DE: Unemployment Rate

Wed Jan 31 02:55:00 CST 2018

Consensus Actual Previous
Level 5.4% 5.4% 5.5%

The labour market began 2018 in same robust fashion as it ended 2017. A hefty 25,000 fall in joblessness followed a marginally steeper revised 30,000 drop in December to shave another tick off the unemployment rate which now stands at a new post-Reunification low of 5.4 percent. This was in line with market expectations.

Vacancies were up a relatively modest 2,000 but following their 16,000 leap at year-end, this is unlikely to signal any significant easing in the underlying demand for new hires.

Following a slight pause around the middle of 2017, the downward trend in unemployment has accelerated in recent months and January's decline was one of the most pronounced since 2011. So far, the tightening labour market has had only a limited impact upon wages but with skills shortages an increasing problem is some sectors, higher pay rates would seem only a matter of time. In turn, that would put upside pressure on underlying inflation which, at most, is currently accelerating only very slowly.

The unemployment rate is calculated by the Federal Employment Agency based on the number of unemployed persons as a percentage of the number of all civilian members of the labour force (dependant civilian employed persons, the self-employed family workers and unemployed). Unemployed is defined as persons who between the ages of 15 and 65 and who are without employment or only with short-time employment (currently less than 15 hours per week) and seeking an employment of at least 15 hours per week subject to compulsory insurance.
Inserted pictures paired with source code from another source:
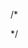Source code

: /*<!DOCTYPE html>
<meta charset="utf-8">
<style>
  svg {
    font: 10px sans-serif;
  }
.subBar {
    fill: gray;
    opacity: 0.5;
}
.bar {
  fill: orange;
}
.bar:hover {
  fill: orangered ;
}
.bar2{
  opacity: 0.3;
}
  .axis path,
  .axis line {
    fill: none;
    stroke: #000;
    shape-rendering: crispEdges;
  }

  .brush .extent {
    stroke: #fff;
    fill: steelblue;
    fill-opacity: .25;
    shape-rendering: crispEdges;
  }
  .d3-tip {
  line-height: 1;
  font-weight: bold;
  padding: 12px;
  background: rgba(0, 0, 0, 0.8);
  color: #fff;
  border-radius: 2px;
}

/* Creates a small triangle extender for the tooltip */
.d3-tip:after {
  box-sizing: border-box;
  display: inline;
  font-size: 10px;
  width: 100%;
  line-height: 1;
  color: rgba(0, 0, 0, 0.8);
  content: "\25BC";
  position: absolute;
  text-align: center;
}

/* Style northward tooltips differently */
.d3-tip.n:after {
  margin: -1px 0 0 0;
  top: 100%;
  left: 0;
}
</style>

<body>
  <script src="http://d3js.org/d3.v5.min.js"></script>
  <script src="https://cdnjs.cloudflare.com/ajax/libs/d3-tip/0.9.1/d3-tip.js"></script>
  <script>

    var data = [];

    for (var i = 0; i < 500; i++) {

      data[i] = Math.floor(Math.random() * 600);

    }

    var margin = { top: 20, right: 20, bottom: 90, left: 50 },
      margin2 = { top: 230, right: 20, bottom: 30, left: 50 },
      width = 600 - margin.left - margin.right,
      height = 300 - margin.top - margin.bottom,
      height2 = 300 - margin2.top - margin2.bottom;
      var tip = d3.tip()
      .attr('class', 'd3-tip')
      .offset([-10, 0])
      .html(function(d) {
        return "<strong>Price:</strong> <span style='color:red'>" + d + "</span>";
      })


    var svg = d3.select("body").append("svg")
      .attr("width", width + margin.left + margin.right)
      .attr("height", height + margin.top + margin.bottom);

    var focus = svg.append("g")
      .attr("transform", "translate(" + margin.left + "," + margin.top + ")");
    var context = svg.append("g")
      .attr("transform", "translate(" + margin2.left + "," + margin2.top + ")");
    svg.call(tip);
    var dataset = data;
    var maxHeight = d3.max(dataset, function (d) { return d });
    var minHeight = d3.min(dataset, function (d) { return d })


    var yScale = d3.scaleLinear().range([0, height]).domain([maxHeight, 0]);

    var xScale = d3.scaleBand().range([0, width]).padding(0.1);
    xScale.domain(dataset.map(function (d, i) { return i }));

    var yScale2 = d3.scaleLinear().range([0, height2]).domain([maxHeight, 0]);

    var xScale2 = d3.scaleBand().range([0, width]).padding(0.1);
    xScale2.domain(xScale.domain());

    var yAxis = d3.axisLeft(yScale)
    var yAxisGroup = focus.append("g").call(yAxis);
    var xAxis = d3.axisBottom(xScale).tickValues([])
    var xAxisGroup = focus.append("g").call(xAxis).attr("transform", "translate(0," + height + ")");

    var xAxis2 = d3.axisBottom(xScale2).tickValues([]);
    var xAxisGroup2 = context.append("g").call(xAxis2).attr("transform", "translate(0," + height2 + ")");

    var bars1 = focus.selectAll("rect").data(dataset).enter().append("rect").classed("bar",true).on('mouseover', tip.show)
      .on('mouseout', tip.hide)
;
    bars1.attr("x", function (d, i) {
      return xScale(i);
    })
      .attr("y", function (d) {
        return yScale(d);
      })
      .attr("width", xScale.bandwidth())
      .attr("height", function (d) {
        return height - yScale(d);
      });
    bars1.attr("fill", function (d) {
      return "steelblue";
    });

    var bars2 = context.selectAll("rect").data(dataset).enter().append("rect").classed("bar2",true);
    bars2.attr("x", function (d, i) {
      return xScale2(i);
    })
      .attr("y", function (d) {
        return yScale2(d);
      })
      .attr("width", xScale2.bandwidth())
      .attr("height", function (d) {
        return height2 - yScale2(d);
      });
    bars2.attr("fill", function (d) {
      return "steelblue";
    });

    var brush = d3.brushX()
      .extent([[0, 0], [width, height2]])
      .on("brush", brushed)
      .on("end", brushend);

    context.append("g")
      .attr("class", "brush")
      .call(brush)
      .call(brush.move, xScale2.range());

    updateScale(brushArea = null);

    function brushed() {
      if (!d3.event.sourceEvent) return;
      if (!d3.event.selection) return;
      if (d3.event.sourceEvent && d3.event.sourceEvent.type === "zoom") return;
      var brushArea = d3.event.selection;

      updateScale(brushArea);


    }

    function brushend() {
      if (!d3.event.sourceEvent) return;
      if (!d3.event.selection) return;
      if (d3.event.sourceEvent && d3.event.sourceEvent.type === "zoom") return; 
      var newInput = [];
      var brushArea = d3.event.selection;
      if (brushArea === null) brushArea = xScale.range();


      xScale2.domain().forEach(function (d) {
        var pos = xScale2(d) + xScale2.bandwidth() / 2;
        if (pos >= brushArea[0] && pos <= brushArea[1]) {
          newInput.push(d);
        }
      });

      var increment = 0;
      var left = xScale2(d3.min(newInput));
      var right = xScale2(d3.max(newInput)) + xScale2.bandwidth();

      d3.select(this).transition().call(d3.event.target.move, [left, right]);
    }

    function updateScale(brushArea) {
      var newInput = [];

      if (brushArea === null)
        brushArea = xScale2.range()

      xScale2.domain().forEach(function (d) {
        var pos = xScale2(d);
        if (pos >= brushArea[0] && pos <= brushArea[1]) {
          newInput.push(d);
        }
      });

      xScale.domain(newInput);

      bars1.attr("x", function (d, i) {
        return xScale(i)
      })
        .attr("y", function (d) {
          return yScale(d);
        })
        .attr("width", xScale.bandwidth())
        .attr("height", function (d, i) {
          if (xScale.domain().indexOf(i) === -1) {
            return 0;
          }
          else
            return height - yScale(d);
        })
      var tickScale = d3.scalePow().range([newInput.length / 4, 0]).domain([newInput.length, 0]).exponent(.5)
      var brushValue = brushArea[1] - brushArea[0];
      if (brushValue === 0) {
        brushValue = width;
      }

      var tickValueMultiplier = Math.ceil(Math.abs(tickScale(brushValue)));
      var filteredTickValues = newInput.filter(function (d, i) { return i % tickValueMultiplier === 0 }).map(function (d) { return d })
      xAxisGroup.call(xAxis.tickValues(filteredTickValues));
    }

  </script>*/
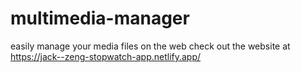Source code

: # multimedia-manager
easily manage your media files on the web 
check out the website at https://jack--zeng-stopwatch-app.netlify.app/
A snag to understanding German unemployment data comes from the fact that there are several measures of unemployment available. Unemployment rates calculated by the Bundesbank are preferred but some German analysts check the unadjusted rates as well. And then there are still different rates for unemployment that are used by Eurostat to compute their unemployment rate. The spread between the Bundesbank rates and Eurostat can be quite significant. The reason for the often sizeable differential is found in the interpretation of the ILO definition.

Unlike in the U.S. no wage data are included in this report. But by tracking the jobs data, investors can sense the degree of tightness in the job market. If labor markets are tight, investors will be alert to possible inflationary pressures that could exist. If wage inflation threatens, it's a good bet that interest rates will rise; bond and stock prices will fall. No doubt that the only investors in a good mood will be the ones who watched the employment report and adjusted their portfolios to anticipate these events. In contrast, when job growth is slow or negative, then interest rates are likely to decline - boosting up bond and stock prices in the process.